Delete a file from cloud storage.

Parameters:

Name Type Description Default
remote_path str

Path to the file in cloud storage.

required

Returns:

Name Type Description
bool bool

True if the file was deleted successfully, False otherwise.

Raises:

Type Description
FileNotFoundError

If the remote file does not exist.

RuntimeError

If the deletion fails.

download_file(remote_path, local_path) abstractmethod

Download a file from cloud storage.

Parameters:

Name Type Description Default
remote_path str

Path to the file in cloud storage.

required
local_path Union[str, Path]

Path where the downloaded file should be saved.

required

Returns:

Name Type Description
Path Path

Path to the downloaded file.

Raises:

Type Description
FileNotFoundError

If the remote file does not exist.

RuntimeError

If the download fails.

get_storage_client(provider, config) staticmethod

Factory method to get the appropriate storage client.

Parameters:

Name Type Description Default
provider str

The storage provider to use (e.g., "s3", "gcs", "azure").

required
config Dict[str, str]

Configuration for the storage client.

required

Returns:

Name Type Description
CloudStorageClient CloudStorageClient

The storage client for the specified provider.

Raises:

Type Description
ValueError

If the provider is not supported.

upload_file(local_path, remote_path) abstractmethod

Upload a file to cloud storage.

Parameters:

Name Type Description Default
local_path Union[str, Path]

Path to the local file to upload.

required
remote_path str

Path in the cloud storage where the file should be saved.

required

Returns:

Name Type Description
str str

URL or identifier of the uploaded file in the cloud storage.

Raises:

Type Description
FileNotFoundError

If the local file does not exist.

RuntimeError

If the upload fails.

CloudStorageRegistry

Registry for available cloud storage clients.

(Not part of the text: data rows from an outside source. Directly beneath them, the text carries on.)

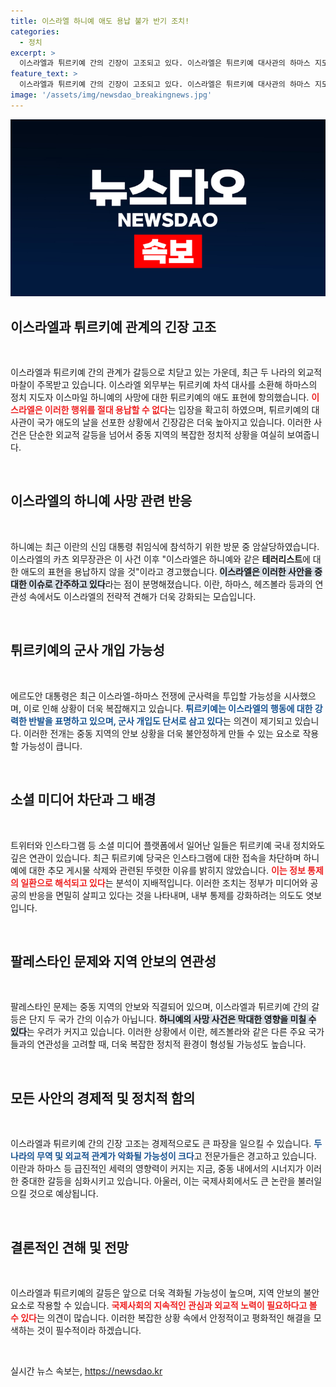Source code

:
 ```yaml
---
title: 이스라엘 하니예 애도 용납 불가 반기 조치!
categories:
  - 정치
excerpt: >
  이스라엘과 튀르키예 간의 긴장이 고조되고 있다. 이스라엘은 튀르키예 대사관의 하마스 지도자 추모에 항의하며 차석 대사를 소환했고, 튀르키예는 인스타그램 접속을 차단하며 반발했다. 이란과의 관계에 대한 우려도 함께 부각되고 있다.
feature_text: >
  이스라엘과 튀르키예 간의 긴장이 고조되고 있다. 이스라엘은 튀르키예 대사관의 하마스 지도자 추모에 항의하며 차석 대사를 소환했고, 튀르키예는 인스타그램 접속을 차단하며 반발했다. 이란과의 관계에 대한 우려도 함께 부각되고 있다.
image: '/assets/img/newsdao_breakingnews.jpg'
---
```


<p><img src="/assets/img/newsdao_breakingnews.jpg" alt="firstkoreanews 속보" /></p>

<h2 data-ke-size="size26">이스라엘과 튀르키예 관계의 긴장 고조</h2>

<p data-ke-size="size16">&nbsp;</p>

<p>이스라엘과 튀르키예 간의 관계가 갈등으로 치닫고 있는 가운데, 최근 두 나라의 외교적 마찰이 주목받고 있습니다. 이스라엘 외무부는 튀르키예 차석 대사를 소환해 하마스의 정치 지도자 이스마일 하니예의 사망에 대한 튀르키예의 애도 표현에 항의했습니다. <b><span style="color: #ee2323;">이스라엘은 이러한 행위를 절대 용납할 수 없다</span></b>는 입장을 확고히 하였으며, 튀르키예의 대사관이 국가 애도의 날을 선포한 상황에서 긴장감은 더욱 높아지고 있습니다. 이러한 사건은 단순한 외교적 갈등을 넘어서 중동 지역의 복잡한 정치적 상황을 여실히 보여줍니다. </p>

<p data-ke-size="size16">&nbsp;</p>

<h2 data-ke-size="size26">이스라엘의 하니예 사망 관련 반응</h2>

<p data-ke-size="size16">&nbsp;</p>

<p>하니예는 최근 이란의 신임 대통령 취임식에 참석하기 위한 방문 중 암살당하였습니다. 이스라엘의 카츠 외무장관은 이 사건 이후 "이스라엘은 하니예와 같은 <b>테러리스트</b>에 대한 애도의 표현을 용납하지 않을 것"이라고 경고했습니다. <b><span style="background-color: #21538527;">이스라엘은 이러한 사안을 중대한 이슈로 간주하고 있다</span></b>라는 점이 분명해졌습니다. 이란, 하마스, 헤즈볼라 등과의 연관성 속에서도 이스라엘의 전략적 견해가 더욱 강화되는 모습입니다.</p>

<p data-ke-size="size16">&nbsp;</p>

<h2 data-ke-size="size26">튀르키예의 군사 개입 가능성</h2>

<p data-ke-size="size16">&nbsp;</p>

<p>에르도안 대통령은 최근 이스라엘-하마스 전쟁에 군사력을 투입할 가능성을 시사했으며, 이로 인해 상황이 더욱 복잡해지고 있습니다. <b><span style="color: #1a5490;">튀르키예는 이스라엘의 행동에 대한 강력한 반발을 표명하고 있으며, 군사 개입도 단서로 삼고 있다</span></b>는 의견이 제기되고 있습니다. 이러한 전개는 중동 지역의 안보 상황을 더욱 불안정하게 만들 수 있는 요소로 작용할 가능성이 큽니다.</p>

<p data-ke-size="size16">&nbsp;</p>

<h2 data-ke-size="size26">소셜 미디어 차단과 그 배경</h2>

<p data-ke-size="size16">&nbsp;</p>

<p>트위터와 인스타그램 등 소셜 미디어 플랫폼에서 일어난 일들은 튀르키예 국내 정치와도 깊은 연관이 있습니다. 최근 튀르키예 당국은 인스타그램에 대한 접속을 차단하며 하니예에 대한 추모 게시물 삭제와 관련된 뚜렷한 이유를 밝히지 않았습니다. <b><span style="color: #ee2323;">이는 정보 통제의 일환으로 해석되고 있다</span></b>는 분석이 지배적입니다. 이러한 조치는 정부가 미디어와 공공의 반응을 면밀히 살피고 있다는 것을 나타내며, 내부 통제를 강화하려는 의도도 엿보입니다.</p>

<p data-ke-size="size16">&nbsp;</p>

<h2 data-ke-size="size26">팔레스타인 문제와 지역 안보의 연관성</h2>

<p data-ke-size="size16">&nbsp;</p>

<p>팔레스타인 문제는 중동 지역의 안보와 직결되어 있으며, 이스라엘과 튀르키예 간의 갈등은 단지 두 국가 간의 이슈가 아닙니다. <b><span style="background-color: #21538527;">하니예의 사망 사건은 막대한 영향을 미칠 수 있다</span></b>는 우려가 커지고 있습니다. 이러한 상황에서 이란, 헤즈볼라와 같은 다른 주요 국가들과의 연관성을 고려할 때, 더욱 복잡한 정치적 환경이 형성될 가능성도 높습니다. </p>

<p data-ke-size="size16">&nbsp;</p>

<h2 data-ke-size="size26">모든 사안의 경제적 및 정치적 함의</h2>

<p data-ke-size="size16">&nbsp;</p>

<p>이스라엘과 튀르키예 간의 긴장 고조는 경제적으로도 큰 파장을 일으킬 수 있습니다. <b><span style="color: #1a5490;">두 나라의 무역 및 외교적 관계가 악화될 가능성이 크다</span></b>고 전문가들은 경고하고 있습니다. 이란과 하마스 등 급진적인 세력의 영향력이 커지는 지금, 중동 내에서의 시너지가 이러한 중대한 갈등을 심화시키고 있습니다. 아울러, 이는 국제사회에서도 큰 논란을 불러일으킬 것으로 예상됩니다.</p>

<p data-ke-size="size16">&nbsp;</p>

<h2 data-ke-size="size26">결론적인 견해 및 전망</h2>

<p data-ke-size="size16">&nbsp;</p>

<p>이스라엘과 튀르키예의 갈등은 앞으로 더욱 격화될 가능성이 높으며, 지역 안보의 불안 요소로 작용할 수 있습니다. <b><span style="color: #ee2323;">국제사회의 지속적인 관심과 외교적 노력이 필요하다고 볼 수 있다</span></b>는 의견이 많습니다. 이러한 복잡한 상황 속에서 안정적이고 평화적인 해결을 모색하는 것이 필수적이라 하겠습니다. </p>

<p data-ke-size="size16">&nbsp;</p>
실시간 뉴스 속보는, <a href="https://newsdao.kr" rel="dofollow">https://newsdao.kr</a>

get_client(provider, config) classmethod

Get an instantiated storage client by provider name.

Parameters:

Name Type Description Default
provider str

Name of the storage provider.

required
config Dict[str, str]

Configuration parameters for the storage client.

required

Returns:

Name Type Description
CloudStorageClient CloudStorageClient

An instance of the storage client.

Raises:

Type Description
ValueError

If the provider name is not recognized.

list_available_providers() classmethod

List all registered storage provider names.

Returns:

Type Description
list[str]

list[str]: A list of storage provider names.

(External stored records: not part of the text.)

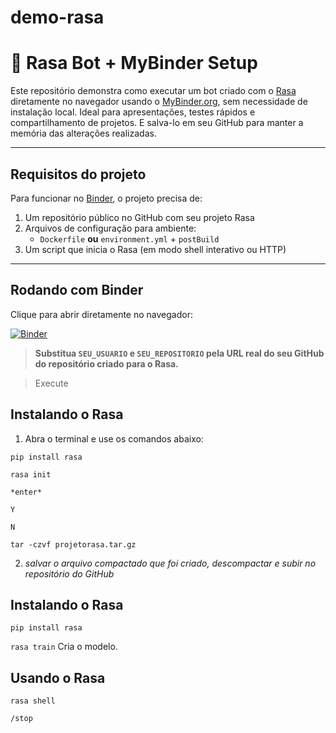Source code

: # demo-rasa

# 🤖 Rasa Bot + MyBinder Setup

Este repositório demonstra como executar um bot criado com o [Rasa](https://rasa.com/) diretamente no navegador usando o [MyBinder.org](https://mybinder.org/), sem necessidade de instalação local. Ideal para apresentações, testes rápidos e compartilhamento de projetos.
E salva-lo em seu GitHub para manter a memória das alterações realizadas.

---
## Requisitos do projeto

Para funcionar no [Binder](https://mybinder.org), o projeto precisa de:

1. Um repositório público no GitHub com seu projeto Rasa
2. Arquivos de configuração para ambiente:
   - `Dockerfile` **ou** `environment.yml` + `postBuild`
3. Um script que inicia o Rasa (em modo shell interativo ou HTTP)

---

## Rodando com Binder

Clique para abrir diretamente no navegador:

[![Binder](https://mybinder.org/badge_logo.svg)](https://mybinder.org/v2/gh/JadeOhara/demo-rasa/HEAD)

> **Substitua `SEU_USUARIO` e `SEU_REPOSITORIO` pela URL real do seu GitHub do repositório criado para o Rasa.**

> Execute

##  Instalando o Rasa

1. Abra o terminal e use os comandos abaixo:

```pip install rasa```

```rasa init```

```*enter*```

```Y```

```N```

```tar -czvf projetorasa.tar.gz```

2. *salvar o arquivo compactado que foi criado, descompactar e subir no repositório do GitHub*

##  Instalando o Rasa

```pip install rasa```

```rasa train``` Cria o modelo.

##  Usando o Rasa

```rasa shell``` 

`/stop`

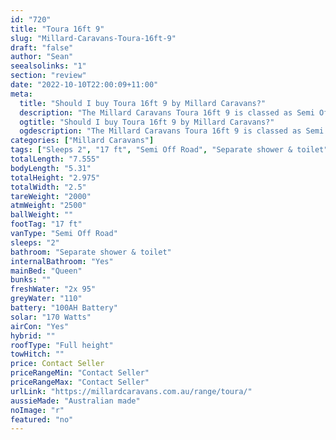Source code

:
 ```yaml
---
id: "720"
title: "Toura 16ft 9"
slug: "Millard-Caravans-Toura-16ft-9"
draft: "false"
author: "Sean"
seealsolinks: "1"
section: "review"
date: "2022-10-10T22:00:09+11:00"
meta:
  title: "Should I buy Toura 16ft 9 by Millard Caravans?"
  description: "The Millard Caravans Toura 16ft 9 is classed as Semi Off Road, and sleeps 2 people. It is Australian made and comes in at 17 ft. It generally has Separate shower & toilet."
  ogtitle: "Should I buy Toura 16ft 9 by Millard Caravans?"
  ogdescription: "The Millard Caravans Toura 16ft 9 is classed as Semi Off Road, and sleeps 2 people. It is Australian made and comes in at 17 ft. It generally has Separate shower & toilet."
categories: ["Millard Caravans"]
tags: ["Sleeps 2", "17 ft", "Semi Off Road", "Separate shower & toilet", "Full height", "Price Unknown", "Australian made"]
totalLength: "7.555"
bodyLength: "5.31"
totalHeight: "2.975"
totalWidth: "2.5"
tareWeight: "2000"
atmWeight: "2500"
ballWeight: ""
footTag: "17 ft"
vanType: "Semi Off Road"
sleeps: "2"
bathroom: "Separate shower & toilet"
internalBathroom: "Yes"
mainBed: "Queen"
bunks: ""
freshWater: "2x 95"
greyWater: "110"
battery: "100AH Battery"
solar: "170 Watts"
airCon: "Yes"
hybrid: ""
roofType: "Full height"
towHitch: ""
price: Contact Seller
priceRangeMin: "Contact Seller"
priceRangeMax: "Contact Seller"
urlLink: "https://millardcaravans.com.au/range/toura/"
aussieMade: "Australian made"
noImage: "r"
featured: "no"
---
```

register(provider, client_class) classmethod

Register a cloud storage client class.

Parameters:

Name Type Description Default
provider str

Identifier for the storage provider (e.g., "s3", "gcs", "azure").

required
client_class Type[CloudStorageClient]

The storage client class.

required

S3StorageClient(config)

Bases: CloudStorageClient

AWS S3 and S3-compatible storage client implementation.

This class implements the CloudStorageClient interface for AWS S3 and other S3-compatible storage providers like MinIO.

Initialize the S3 storage client.

Parameters:

Name Type Description Default
config Dict[str, str]

S3 configuration parameters: - bucket_name: Name of the S3 bucket. - prefix: Optional prefix (folder) within the bucket. - access_key_id: AWS access key REQUIRED. - secret_access_key: AWS secret key REQUIRED. - region: AWS region REQUIRED. - endpoint_url: Optional endpoint URL for S3-compatible services.

required

Raises:

Type Description
ValueError

If required configuration parameters are missing.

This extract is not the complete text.